Care and Preservation of Stone Sculptures

Updated: Jun 18


Subrata Sen

Stone sculptures, indoor and outdoor sculptures, can be found everywhere around us. These could be temple deities, family worship idols, miniatures in marble, lions and birds standing on gate pillars and stone carved outdoor exhibits that find way in our gardens and balconies. Stones such as soapstone, alabaster, sandstone, limestone, marble, basalt and granite have been used in sculptures. Stone sculptures can boast of best longevity and easy-care options amongst all heritage objects and this could involve simple cleaning. However, as any material, stones also undergo natural weathering and deterioration with time. Stability induced by good house-keeping practices, proper display and storage can be key to ensure that they are passed on to future generations in pristine conditions. Caring for sculptures is easy once we know the material, the signs of deterioration and ways of preventive care.

Care and Preservation of Stone Sculptures by Subrata Sen

What are Sculptures?

What is the history / origin of stone sculptures?

What stones are used in sculptures?

How to identify stones used in stone sculptures?

What can go wrong with a stone sculpture and why?

Why are there cracks in my stone sculpture?

What can I do to prevent cracks in stone sculptures?

Should I clean stone sculpture at home?

Should I apply protective coatings on sculptures?

What is the best way to move sculptures?

What are the best ideas for displaying my sculpture?

How do I store my sculpture?

How do I look after my outdoor stone sculpture?



What are Sculptures?

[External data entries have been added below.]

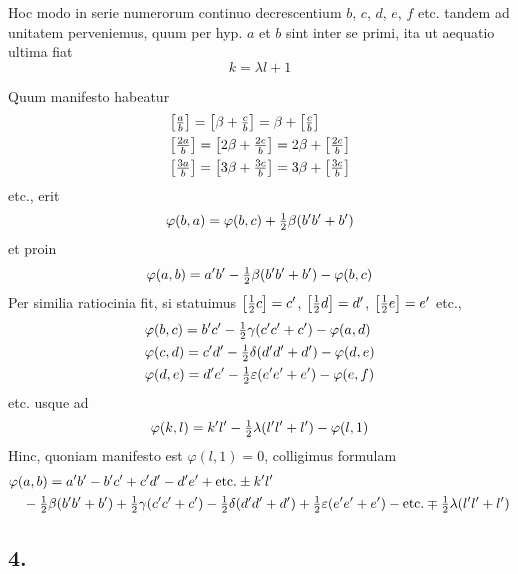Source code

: \documentclass[twoside,12pt]{memoir}
\let\oldfrac\frac
\def\frac#1#2{\mathchoice{\tfrac{#1}{#2}}{\oldfrac{#1}{#2}}{\genfrac{}{}{}{2}{#1}{#2\mathstrut}}{\genfrac{}{}{}{3}{#1}{#2\mathstrut}}}
\begin{document}
Hoc modo in serie numerorum continuo decrescentium \(b\), \(c\), \(d\), \(e\), \(f\) etc. tandem ad unitatem perveniemus, quum per hyp. \(a\) et \(b\) sint inter se primi, ita ut aequatio ultima fiat
\[k=\lambda l+1\]

Quum manifesto habeatur
\[\begin{aligned}
& {\left[\frac{a}{b}\right]=\left[\beta+\frac{c}{b}\right]=\beta+\left[\frac{c}{b}\right]} \\
& {\left[\frac{2 a}{b}\right]=\left[2 \beta+\frac{2 c}{b}\right]=2 \beta+\left[\frac{2 c}{b}\right]} \\
& {\left[\frac{3 a}{b}\right]=\left[3 \beta+\frac{3 c}{b}\right]=3 \beta+\left[\frac{3 c}{b}\right]}
\end{aligned}\]
etc., erit
\[\varphi(b, a)=\varphi(b, c)+\frac{1}{2} \beta (b^{\prime} b^{\prime}+b^{\prime})\]
et proin
\[\varphi(a, b)=a^{\prime} b^{\prime}-\frac{1}{2} \beta (b^{\prime} b^{\prime}+b^{\prime})-\varphi(b, c)\]
Per similia ratiocinia fit, si statuimus \(\left[\frac{1}{2} c\right]=c^{\prime}\), \(\left[\frac{1}{2} d\right]=d^{\prime}\), \(\left[\frac{1}{2} e\right]=e^{\prime}\) etc.,
\[\begin{aligned}
& \varphi(b, c)=b^{\prime} c^{\prime}-\frac{1}{2} \gamma(c^{\prime} c^{\prime}+c^{\prime})-\varphi(a, d) \\
& \varphi(c, d)=c^{\prime} d^{\prime}-\frac{1}{2} \delta(d^{\prime} d^{\prime}+d^{\prime})-\varphi(d, e) \\
& \varphi(d, e)=d^{\prime} e^{\prime}-\frac{1}{2} \varepsilon(e^{\prime} e^{\prime}+e^{\prime})-\varphi(e, f)
\end{aligned}\]
etc. usque ad
\[\varphi(k, l)=k^{\prime} l^{\prime}-\frac{1}{2} \lambda(l^{\prime} l^{\prime}+l^{\prime})-\varphi(l, 1)\]
Hinc, quoniam manifesto est \(\varphi(l, 1)=0\), colligimus formulam
\[\begin{aligned}
& \varphi(a, b)=a^{\prime} b^{\prime}-b^{\prime} c^{\prime}+c^{\prime} d^{\prime}-d^{\prime} e^{\prime}+\text{etc.} \pm k^{\prime} l^{\prime} \\
& \quad-\frac{1}{2} \beta (b^{\prime} b^{\prime}+b^{\prime})+\frac{1}{2} \gamma(c^{\prime} c^{\prime}+c^{\prime})-\frac{1}{2} \delta(d^{\prime} d^{\prime}+d^{\prime})+\frac{1}{2} \varepsilon(e^{\prime} e^{\prime}+e^{\prime})-\text{etc.} \mp \frac{1}{2} \lambda(l^{\prime} l^{\prime}+l^{\prime})
\end{aligned}\]

\subsection*{4.}
 
\end{document}
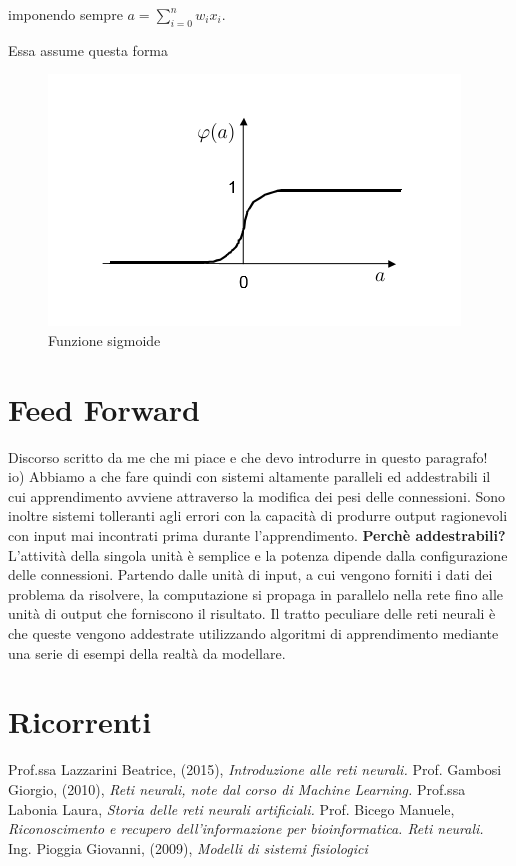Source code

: \documentclass[12pt,a4paper,oneside]{book}
\begin{document}
		imponendo sempre $a=\sum\limits_{i=0}^n w_{i}x_{i}$.
		
		\clearpage
		Essa assume questa forma
		\begin{figure}[h]
			\centering
			\includegraphics[width=0.6\linewidth]{IMMAGINI/sigmoide}
			\caption{ Funzione sigmoide }
			\label{fig:sigmoide}
		\end{figure}
	
	
	
	
	
	
	
	\chapter{Feed Forward}
	Discorso scritto da me che mi piace e che devo introdurre in questo paragrafo!\\
	io) Abbiamo a che fare quindi con sistemi altamente paralleli ed addestrabili il cui apprendimento avviene attraverso la modifica dei pesi delle connessioni. Sono inoltre sistemi tolleranti agli errori con la capacità di produrre output ragionevoli con input mai incontrati prima durante l'apprendimento. \textbf{Perchè addestrabili?} L'attività della singola unità è semplice e la potenza dipende dalla configurazione delle connessioni.
	Partendo dalle unità di input, a cui vengono forniti i dati dei problema da risolvere, la computazione si propaga in parallelo nella rete fino alle unità di output che forniscono il risultato.
	Il tratto peculiare delle reti neurali è che queste vengono addestrate utilizzando algoritmi di apprendimento mediante una serie di esempi della realtà da modellare.
	
	\chapter{Ricorrenti}

\clearpage 
\begin{thebibliography}{9} 
	 Prof.ssa Lazzarini Beatrice, (2015), \emph{Introduzione alle reti neurali.}
	 Prof. Gambosi Giorgio, (2010), \emph{Reti neurali, note dal corso di Machine Learning.}
	 Prof.ssa Labonia Laura, \emph{Storia delle reti neurali artificiali.}
	 Prof. Bicego Manuele, \emph{Riconoscimento e recupero dell’informazione per bioinformatica. Reti neurali.}
	 Ing. Pioggia Giovanni, (2009), \emph{Modelli di sistemi fisiologici}
 \end{thebibliography}
	
\end{document}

What is the history / origin of stone sculptures?


Sculptures are three dimensional objects made of stone that may be carved out or assembled by joining more than one piece. Stone being a durable material, several stone sculptures have survived over the years in various parts of the world.

Petroglyphs or rock engraving on cave walls were perhaps the earliest form of carvings in stone. The Löwenmensch figurine and the Venus of Hohle Fels in Germany, are considered the oldest statues in the world. The oldest known life-sized statue is Urfa Man found in Turkey.



What stones are used in sculptures?


The combination of the natural colour, grain, texture of the stone and the man-made carving creates the unique stone sculpture art. A range of stones with varied textures have been used with great advantage for carving sculptures.

Common stones used are soapstone, alabaster, red sandstone, limestone, white marble, basalt and black granite. Many other stones have also been used depending on geography, availability and cost. The selection of stone for sculpture is based on softness/hardness, availability and the colour, texture or finish.



How to identify stones used in stone sculptures?


The main classification of stone in nature is based on its origin/formation and according to this there are three main types of stones- igneous, sedimentary and metamorphic.

  • Igneous stones are tough, cooled lava melts with little texture or layering. Rocks like these contain mostly black, white and/or gray minerals. These include granite, diorite, basalt, and obsidian. These are some of the hardest stones used for sculpture.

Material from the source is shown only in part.